One of the most famous ‘psychic scientists’ was Sir William Crookes (an inventor and Fellow of the Royal Society), who found himself drawn into the world of spiritualism and séances following the loss of his young brother in 1867. Personal factors may have sparked Crookes’s interest, but his scientific nature prompted him to him use experimental techniques in his psychic investigations. Rigging elaborate photographic devices to capture the spirit world, Crookes’s professional detachment seems to have gradually waned as the spell of the otherworldly seduced him. As Jolly evocatively writes, ‘Crookes had begun the test séances with a professed commitment to the objective scientific recording of observable phenomena. But within the crepuscular hush of the séance he was as beguiled by the spirit’s ethereal, yet palpable, beauty as everyone else.’

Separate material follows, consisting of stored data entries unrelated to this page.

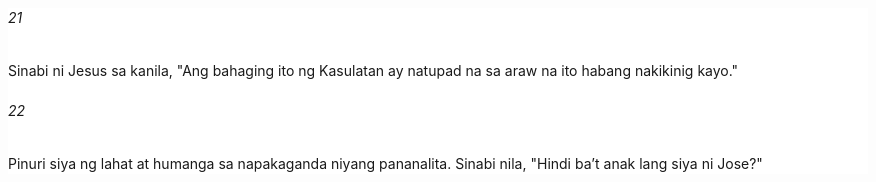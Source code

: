 


















###### 21 










Sinabi ni Jesus sa kanila, "Ang bahaging ito ng Kasulatan ay natupad na sa araw na ito habang nakikinig kayo." 





















###### 22 










Pinuri siya ng lahat at humanga sa napakaganda niyang pananalita. Sinabi nila, "Hindi baʼt anak lang siya ni Jose?"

So what to make of the resulting photographs? The book designers have often enlarged details from a diverse range of spirit photographs to make the most of the spectral material at their disposal. Some of the photographs are relatively innocuous and charming, with pale, ethereal figures hovering around the corporeal form of an earthbound wife or sibling. However, some are downright strange and disturbing. Chief amongst these are the ‘ectoplasm portraits’, which show a kind of messy, wet organic matter that was claimed as an extension of spirit materialisations. The photographs of this ‘life force’ extruding from the noses, mouths and even vaginas of subjects, sometimes in the shape of human portraits, are truly odd – but mesmerising.

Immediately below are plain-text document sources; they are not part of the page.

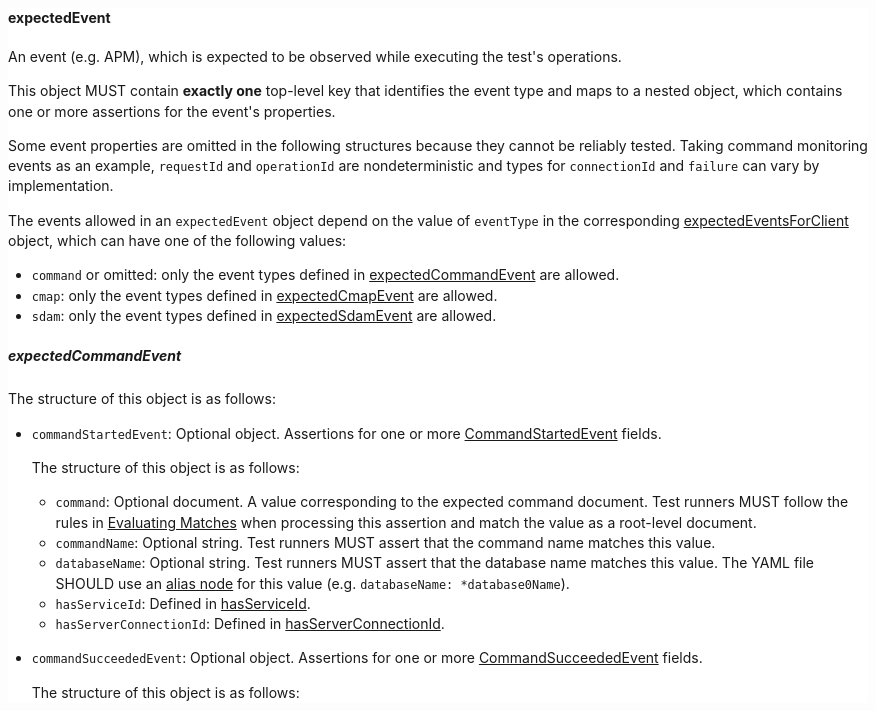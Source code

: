#### expectedEvent

An event (e.g. APM), which is expected to be observed while executing the test's operations.

This object MUST contain **exactly one** top-level key that identifies the event type and maps to a nested object, which
contains one or more assertions for the event's properties.

Some event properties are omitted in the following structures because they cannot be reliably tested. Taking command
monitoring events as an example, `requestId` and `operationId` are nondeterministic and types for `connectionId` and
`failure` can vary by implementation.

The events allowed in an `expectedEvent` object depend on the value of `eventType` in the corresponding
[expectedEventsForClient](#expectedeventsforclient) object, which can have one of the following values:

- `command` or omitted: only the event types defined in [expectedCommandEvent](#expectedcommandevent) are allowed.
- `cmap`: only the event types defined in [expectedCmapEvent](#expectedcmapevent) are allowed.
- `sdam`: only the event types defined in [expectedSdamEvent](#expectedsdamevent) are allowed.

##### expectedCommandEvent

The structure of this object is as follows:

<span id="expectedEvent_commandStartedEvent"></span>

- `commandStartedEvent`: Optional object. Assertions for one or more
    [CommandStartedEvent](../command-logging-and-monitoring/command-logging-and-monitoring.md#events-api) fields.

    The structure of this object is as follows:

    - `command`: Optional document. A value corresponding to the expected command document. Test runners MUST follow the
        rules in [Evaluating Matches](#evaluating-matches) when processing this assertion and match the value as a
        root-level document.
    - `commandName`: Optional string. Test runners MUST assert that the command name matches this value.
    - `databaseName`: Optional string. Test runners MUST assert that the database name matches this value. The YAML file
        SHOULD use an [alias node](https://yaml.org/spec/1.2/spec.html#id2786196) for this value (e.g.
        `databaseName: *database0Name`).
    - `hasServiceId`: Defined in [hasServiceId](#hasserviceid).
    - `hasServerConnectionId`: Defined in [hasServerConnectionId](#hasserverconnectionid).

<span id="expectedEvent_commandSucceededEvent"></span>

- `commandSucceededEvent`: Optional object. Assertions for one or more
    [CommandSucceededEvent](../command-logging-and-monitoring/command-logging-and-monitoring.md#events-api) fields.

    The structure of this object is as follows:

At first glance, spirit photography may seem like a naïve longing for proof of an afterlife, but before we feel too superior, it is perhaps interesting to think about our modern sensibilities. If television and movies are a guide to contemporary interests, then popular culture is still rife with a fascination with the supernatural. Few people may now believe that the camera can really record the paranormal, and contacting the ‘other side’ seems to be largely the province of telephone clairvoyants, but the interests are essentially the same. Jolly’s meticulously researched and engagingly written book has a timeliness that transcends the distinct historical moment that he so ably documents. While some of his material intersects with another recent book on the subject (The Perfect Medium: Photography and the Occult, by Clement Cheroux et al.), Jolly has an intelligent approach to his subject that makes this publication a distinct contribution to the field.

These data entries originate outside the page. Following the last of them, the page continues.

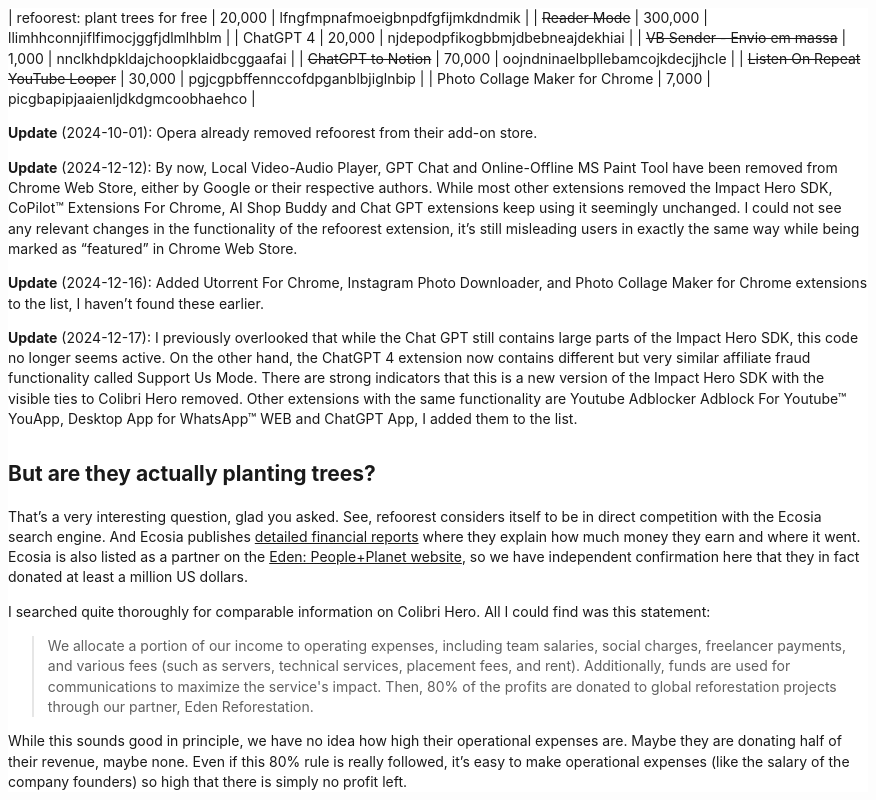 | refoorest: plant trees for free | 20,000 | lfngfmpnafmoeigbnpdfgfijmkdndmik |
| <strike>Reader Mode</strike> | 300,000 | llimhhconnjiflfimocjggfjdlmlhblm |
| ChatGPT 4 | 20,000 | njdepodpfikogbbmjdbebneajdekhiai |
| <strike>VB Sender - Envio em massa</strike> | 1,000 | nnclkhdpkldajchoopklaidbcggaafai |
| <strike>ChatGPT to Notion</strike> | 70,000 | oojndninaelbpllebamcojkdecjjhcle |
| <strike>Listen On Repeat YouTube Looper</strike> | 30,000 | pgjcgpbffennccofdpganblbjiglnbip |
| Photo Collage Maker for Chrome | 7,000 | picgbapipjaaienljdkdgmcoobhaehco |

**Update** (2024-10-01): Opera already removed refoorest from their add-on store.

**Update** (2024-12-12): By now, Local Video-Audio Player, GPT Chat and Online-Offline MS Paint Tool have been removed from Chrome Web Store, either by Google or their respective authors. While most other extensions removed the Impact Hero SDK, CoPilot™ Extensions For Chrome, AI Shop Buddy and Chat GPT extensions keep using it seemingly unchanged. I could not see any relevant changes in the functionality of the refoorest extension, it’s still misleading users in exactly the same way while being marked as “featured” in Chrome Web Store.

**Update** (2024-12-16): Added Utorrent For Chrome, Instagram Photo Downloader, and Photo Collage Maker for Chrome extensions to the list, I haven’t found these earlier.

**Update** (2024-12-17): I previously overlooked that while the Chat GPT still contains large parts of the Impact Hero SDK, this code no longer seems active. On the other hand, the ChatGPT 4 extension now contains different but very similar affiliate fraud functionality called Support Us Mode. There are strong indicators that this is a new version of the Impact Hero SDK with the visible ties to Colibri Hero removed. Other extensions with the same functionality are Youtube Adblocker Adblock For Youtube™ YouApp, Desktop App for WhatsApp™ WEB and ChatGPT App, I added them to the list.

## But are they actually planting trees?

That’s a very interesting question, glad you asked. See, refoorest considers itself to be in direct competition with the Ecosia search engine. And Ecosia publishes [detailed financial reports](https://blog.ecosia.org/ecosia-financial-reports-tree-planting-receipts/) where they explain how much money they earn and where it went. Ecosia is also listed as a partner on the [Eden: People+Planet website](https://www.eden-plus.org/partners/ecosystem-partners), so we have independent confirmation here that they in fact donated at least a million US dollars.

I searched quite thoroughly for comparable information on Colibri Hero. All I could find was this statement:

> We allocate a portion of our income to operating expenses, including team salaries, social charges, freelancer payments, and various fees (such as servers, technical services, placement fees, and rent). Additionally, funds are used for communications to maximize the service's impact.
Then, 80% of the profits are donated to global reforestation projects through our partner, Eden Reforestation.

While this sounds good in principle, we have no idea how high their operational expenses are. Maybe they are donating half of their revenue, maybe none. Even if this 80% rule is really followed, it’s easy to make operational expenses (like the salary of the company founders) so high that there is simply no profit left.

Faces of the Living Dead may speak to photography’s relationship with the material and non-material world, but more than anything Jolly engages with the overpowering human need for those we love never to leave us. As he writes: ‘Although the product of extreme credulity, spirit photography was nonetheless a collective act of imagination … In many ways, spirit photographs served the same function as precious family photographs … they didn’t find their truth in the documentation of a prior reality, they created their truth within the wounded psychology of their audience.’